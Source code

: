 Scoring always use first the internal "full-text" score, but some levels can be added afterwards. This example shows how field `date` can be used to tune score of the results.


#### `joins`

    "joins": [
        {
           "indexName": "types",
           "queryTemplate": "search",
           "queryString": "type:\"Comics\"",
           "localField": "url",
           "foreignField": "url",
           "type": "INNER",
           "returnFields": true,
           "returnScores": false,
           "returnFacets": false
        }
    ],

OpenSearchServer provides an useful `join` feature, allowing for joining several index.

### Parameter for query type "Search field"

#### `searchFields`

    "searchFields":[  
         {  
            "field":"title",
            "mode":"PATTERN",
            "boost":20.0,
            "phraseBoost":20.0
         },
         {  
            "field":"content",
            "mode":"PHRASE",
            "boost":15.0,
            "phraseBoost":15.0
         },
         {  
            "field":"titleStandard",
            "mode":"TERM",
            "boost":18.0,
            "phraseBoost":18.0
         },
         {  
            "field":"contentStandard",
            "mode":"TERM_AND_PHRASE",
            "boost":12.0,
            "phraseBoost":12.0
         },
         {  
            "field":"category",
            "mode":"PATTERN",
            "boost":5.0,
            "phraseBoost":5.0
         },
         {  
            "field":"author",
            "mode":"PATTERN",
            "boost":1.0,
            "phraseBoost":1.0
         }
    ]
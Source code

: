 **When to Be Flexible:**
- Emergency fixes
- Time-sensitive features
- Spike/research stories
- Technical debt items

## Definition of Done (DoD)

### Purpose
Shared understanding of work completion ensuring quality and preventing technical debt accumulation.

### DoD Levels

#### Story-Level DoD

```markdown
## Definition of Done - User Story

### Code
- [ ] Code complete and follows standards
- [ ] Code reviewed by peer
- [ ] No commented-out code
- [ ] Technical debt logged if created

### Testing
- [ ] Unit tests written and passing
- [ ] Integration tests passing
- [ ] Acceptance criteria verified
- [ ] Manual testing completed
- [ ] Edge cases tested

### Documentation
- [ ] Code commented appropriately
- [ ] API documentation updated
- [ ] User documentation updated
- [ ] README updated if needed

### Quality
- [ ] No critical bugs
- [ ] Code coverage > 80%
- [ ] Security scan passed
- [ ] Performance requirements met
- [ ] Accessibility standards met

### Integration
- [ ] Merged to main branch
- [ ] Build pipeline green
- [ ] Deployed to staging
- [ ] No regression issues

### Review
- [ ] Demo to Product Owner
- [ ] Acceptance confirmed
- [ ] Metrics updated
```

☆ ☆ ☆ ☆ ☆ ☆ ☆

> **PROBLEM**: The whole listing above needs to be written out exactly.

> **RESULT OF THE EXERCISE**:
Source code

: Scoring always use first the internal "full-text" score, but some levels can be added afterwards. This example shows how field `date` can be used to tune score of the results.


#### `joins`

    "joins": [
        {
           "indexName": "types",
           "queryTemplate": "search",
           "queryString": "type:\"Comics\"",
           "localField": "url",
           "foreignField": "url",
           "type": "INNER",
           "returnFields": true,
           "returnScores": false,
           "returnFacets": false
        }
    ],

OpenSearchServer provides an useful `join` feature, allowing for joining several index.

### Parameter for query type "Search field"

#### `searchFields`

    "searchFields":[  
         {  
            "field":"title",
            "mode":"PATTERN",
            "boost":20.0,
            "phraseBoost":20.0
         },
         {  
            "field":"content",
            "mode":"PHRASE",
            "boost":15.0,
            "phraseBoost":15.0
         },
         {  
            "field":"titleStandard",
            "mode":"TERM",
            "boost":18.0,
            "phraseBoost":18.0
         },
         {  
            "field":"contentStandard",
            "mode":"TERM_AND_PHRASE",
            "boost":12.0,
            "phraseBoost":12.0
         },
         {  
            "field":"category",
            "mode":"PATTERN",
            "boost":5.0,
            "phraseBoost":5.0
         },
         {  
            "field":"author",
            "mode":"PATTERN",
            "boost":1.0,
            "phraseBoost":1.0
         }
    ]
Source code

: **When to Be Flexible:**
- Emergency fixes
- Time-sensitive features
- Spike/research stories
- Technical debt items

## Definition of Done (DoD)

### Purpose
Shared understanding of work completion ensuring quality and preventing technical debt accumulation.

### DoD Levels

#### Story-Level DoD

```markdown
## Definition of Done - User Story

### Code
- [ ] Code complete and follows standards
- [ ] Code reviewed by peer
- [ ] No commented-out code
- [ ] Technical debt logged if created

### Testing
- [ ] Unit tests written and passing
- [ ] Integration tests passing
- [ ] Acceptance criteria verified
- [ ] Manual testing completed
- [ ] Edge cases tested

### Documentation
- [ ] Code commented appropriately
- [ ] API documentation updated
- [ ] User documentation updated
- [ ] README updated if needed

### Quality
- [ ] No critical bugs
- [ ] Code coverage > 80%
- [ ] Security scan passed
- [ ] Performance requirements met
- [ ] Accessibility standards met

### Integration
- [ ] Merged to main branch
- [ ] Build pipeline green
- [ ] Deployed to staging
- [ ] No regression issues

### Review
- [ ] Demo to Product Owner
- [ ] Acceptance confirmed
- [ ] Metrics updated
```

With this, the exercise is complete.